(Saved data entries)
╭──
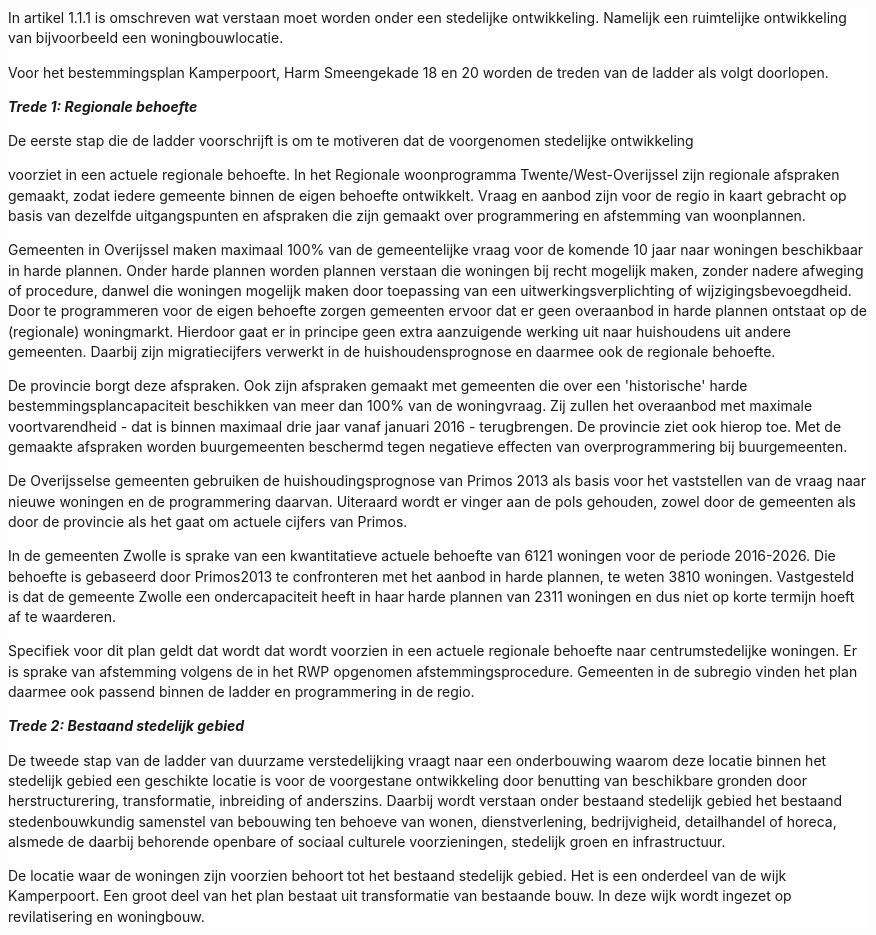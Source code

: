 In artikel 1\.1\.1 is omschreven wat verstaan moet worden onder een stedelijke ontwikkeling. Namelijk een ruimtelijke ontwikkeling van bijvoorbeeld een woningbouwlocatie.

Voor het bestemmingsplan Kamperpoort, Harm Smeengekade 18 en 20 worden de treden van de ladder als volgt doorlopen.

***Trede 1: Regionale behoefte***

De eerste stap die de ladder voorschrijft is om te motiveren dat de voorgenomen stedelijke ontwikkeling

voorziet in een actuele regionale behoefte. In het Regionale woonprogramma Twente/West\-Overijssel zijn regionale afspraken gemaakt, zodat iedere gemeente binnen de eigen behoefte ontwikkelt. Vraag en aanbod zijn voor de regio in kaart gebracht op basis van dezelfde uitgangspunten en afspraken die zijn gemaakt over programmering en afstemming van woonplannen.

Gemeenten in Overijssel maken maximaal 100% van de gemeentelijke vraag voor de komende 10 jaar naar woningen beschikbaar in harde plannen. Onder harde plannen worden plannen verstaan die woningen bij recht mogelijk maken, zonder nadere afweging of procedure, danwel die woningen mogelijk maken door toepassing van een uitwerkingsverplichting of wijzigingsbevoegdheid. Door te programmeren voor de eigen behoefte zorgen gemeenten ervoor dat er geen overaanbod in harde plannen ontstaat op de (regionale) woningmarkt. Hierdoor gaat er in principe geen extra aanzuigende werking uit naar huishoudens uit andere gemeenten. Daarbij zijn migratiecijfers verwerkt in de huishoudensprognose en daarmee ook de regionale behoefte.

De provincie borgt deze afspraken. Ook zijn afspraken gemaakt met gemeenten die over een 'historische' harde bestemmingsplancapaciteit beschikken van meer dan 100% van de woningvraag. Zij zullen het overaanbod met maximale voortvarendheid \- dat is binnen maximaal drie jaar vanaf januari 2016 \- terugbrengen. De provincie ziet ook hierop toe. Met de gemaakte afspraken worden buurgemeenten beschermd tegen negatieve effecten van overprogrammering bij buurgemeenten.

De Overijsselse gemeenten gebruiken de huishoudingsprognose van Primos 2013 als basis voor het vaststellen van de vraag naar nieuwe woningen en de programmering daarvan. Uiteraard wordt er vinger aan de pols gehouden, zowel door de gemeenten als door de provincie als het gaat om actuele cijfers van Primos.

In de gemeenten Zwolle is sprake van een kwantitatieve actuele behoefte van 6121 woningen voor de periode 2016\-2026\. Die behoefte is gebaseerd door Primos2013 te confronteren met het aanbod in harde plannen, te weten 3810 woningen. Vastgesteld is dat de gemeente Zwolle een ondercapaciteit heeft in haar harde plannen van 2311 woningen en dus niet op korte termijn hoeft af te waarderen.

Specifiek voor dit plan geldt dat wordt dat wordt voorzien in een actuele regionale behoefte naar centrumstedelijke woningen. Er is sprake van afstemming volgens de in het RWP opgenomen afstemmingsprocedure. Gemeenten in de subregio vinden het plan daarmee ook passend binnen de ladder en programmering in de regio.

***Trede 2: Bestaand stedelijk gebied***

De tweede stap van de ladder van duurzame verstedelijking vraagt naar een onderbouwing waarom deze locatie binnen het stedelijk gebied een geschikte locatie is voor de voorgestane ontwikkeling door benutting van beschikbare gronden door herstructurering, transformatie, inbreiding of anderszins. Daarbij wordt verstaan onder bestaand stedelijk gebied het bestaand stedenbouwkundig samenstel van bebouwing ten behoeve van wonen, dienstverlening, bedrijvigheid, detailhandel of horeca, alsmede de daarbij behorende openbare of sociaal culturele voorzieningen, stedelijk groen en infrastructuur.

De locatie waar de woningen zijn voorzien behoort tot het bestaand stedelijk gebied. Het is een onderdeel van de wijk Kamperpoort. Een groot deel van het plan bestaat uit transformatie van bestaande bouw. In deze wijk wordt ingezet op revilatisering en woningbouw.
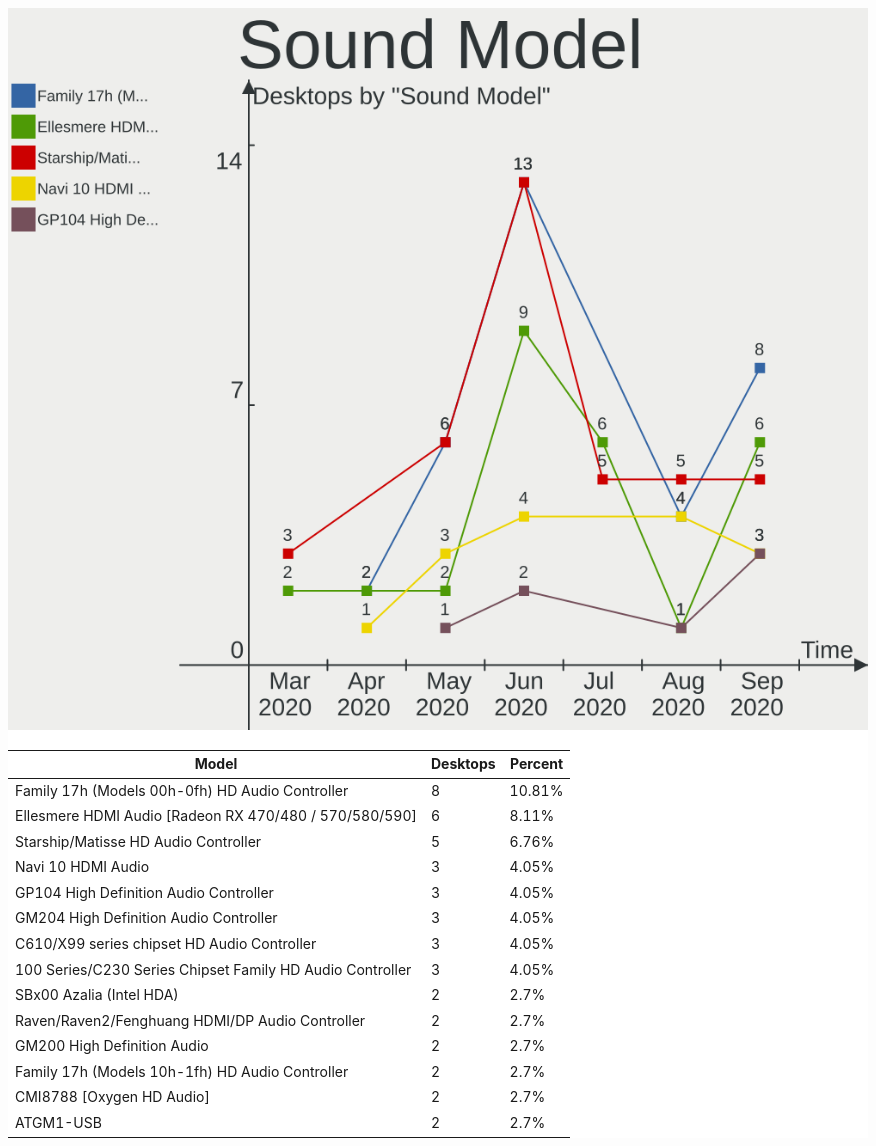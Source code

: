![Sound Model](./images/line_chart/snd_model.svg)

| Model                                                                         | Desktops | Percent |
|-------------------------------------------------------------------------------|----------|---------|
| Family 17h (Models 00h-0fh) HD Audio Controller                               | 8        | 10.81%  |
| Ellesmere HDMI Audio [Radeon RX 470/480 / 570/580/590]                        | 6        | 8.11%   |
| Starship/Matisse HD Audio Controller                                          | 5        | 6.76%   |
| Navi 10 HDMI Audio                                                            | 3        | 4.05%   |
| GP104 High Definition Audio Controller                                        | 3        | 4.05%   |
| GM204 High Definition Audio Controller                                        | 3        | 4.05%   |
| C610/X99 series chipset HD Audio Controller                                   | 3        | 4.05%   |
| 100 Series/C230 Series Chipset Family HD Audio Controller                     | 3        | 4.05%   |
| SBx00 Azalia (Intel HDA)                                                      | 2        | 2.7%    |
| Raven/Raven2/Fenghuang HDMI/DP Audio Controller                               | 2        | 2.7%    |
| GM200 High Definition Audio                                                   | 2        | 2.7%    |
| Family 17h (Models 10h-1fh) HD Audio Controller                               | 2        | 2.7%    |
| CMI8788 [Oxygen HD Audio]                                                     | 2        | 2.7%    |
| ATGM1-USB                                                                     | 2        | 2.7%    |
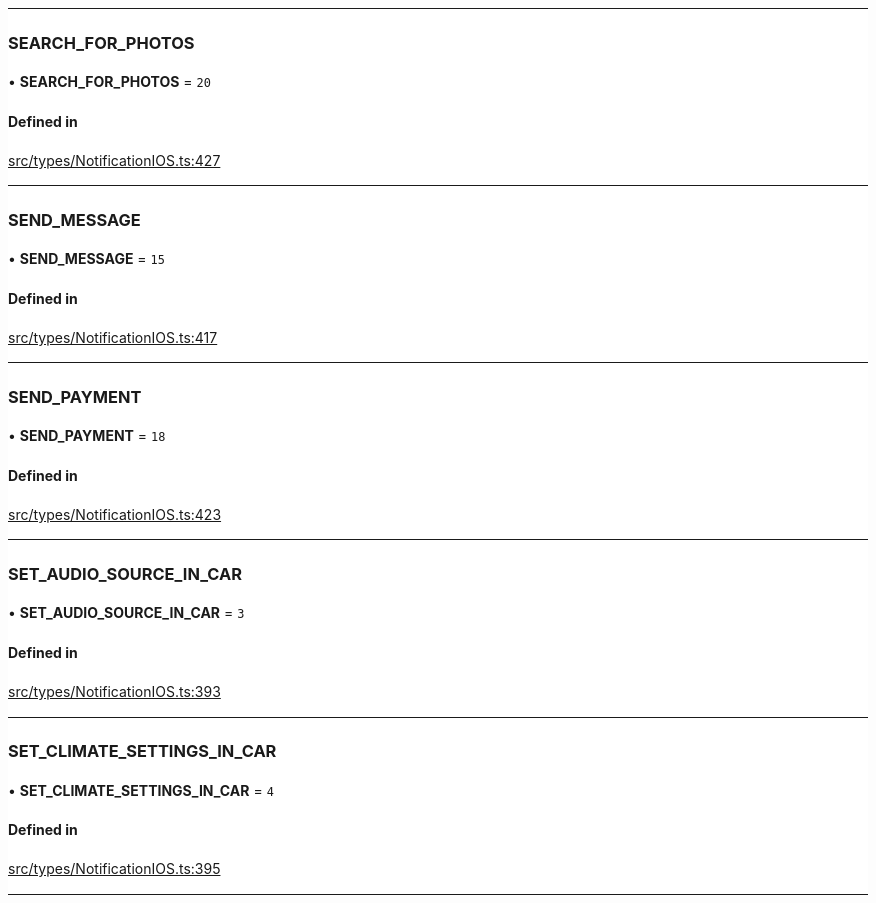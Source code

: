 ___

### SEARCH\_FOR\_PHOTOS

• **SEARCH\_FOR\_PHOTOS** = `20`

#### Defined in

[src/types/NotificationIOS.ts:427](https://github.com/notifee/react-native-notifee/blob/ee86b51/src/types/NotificationIOS.ts#L427)

___

### SEND\_MESSAGE

• **SEND\_MESSAGE** = `15`

#### Defined in

[src/types/NotificationIOS.ts:417](https://github.com/notifee/react-native-notifee/blob/ee86b51/src/types/NotificationIOS.ts#L417)

___

### SEND\_PAYMENT

• **SEND\_PAYMENT** = `18`

#### Defined in

[src/types/NotificationIOS.ts:423](https://github.com/notifee/react-native-notifee/blob/ee86b51/src/types/NotificationIOS.ts#L423)

___

### SET\_AUDIO\_SOURCE\_IN\_CAR

• **SET\_AUDIO\_SOURCE\_IN\_CAR** = `3`

#### Defined in

[src/types/NotificationIOS.ts:393](https://github.com/notifee/react-native-notifee/blob/ee86b51/src/types/NotificationIOS.ts#L393)

___

### SET\_CLIMATE\_SETTINGS\_IN\_CAR

• **SET\_CLIMATE\_SETTINGS\_IN\_CAR** = `4`

#### Defined in

[src/types/NotificationIOS.ts:395](https://github.com/notifee/react-native-notifee/blob/ee86b51/src/types/NotificationIOS.ts#L395)

___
╰──
> _What is expected_: An exact copy of the lines above, from the one containing "Raven/Raven2/Fenghuang HDMI/DP Audio" through the one containing "GM200 High Definition", is the whole of the answer.

> _Written solution_:
| Raven/Raven2/Fenghuang HDMI/DP Audio Controller                               | 2        | 2.7%    |
| GM200 High Definition Audio                                                   | 2        | 2.7%    |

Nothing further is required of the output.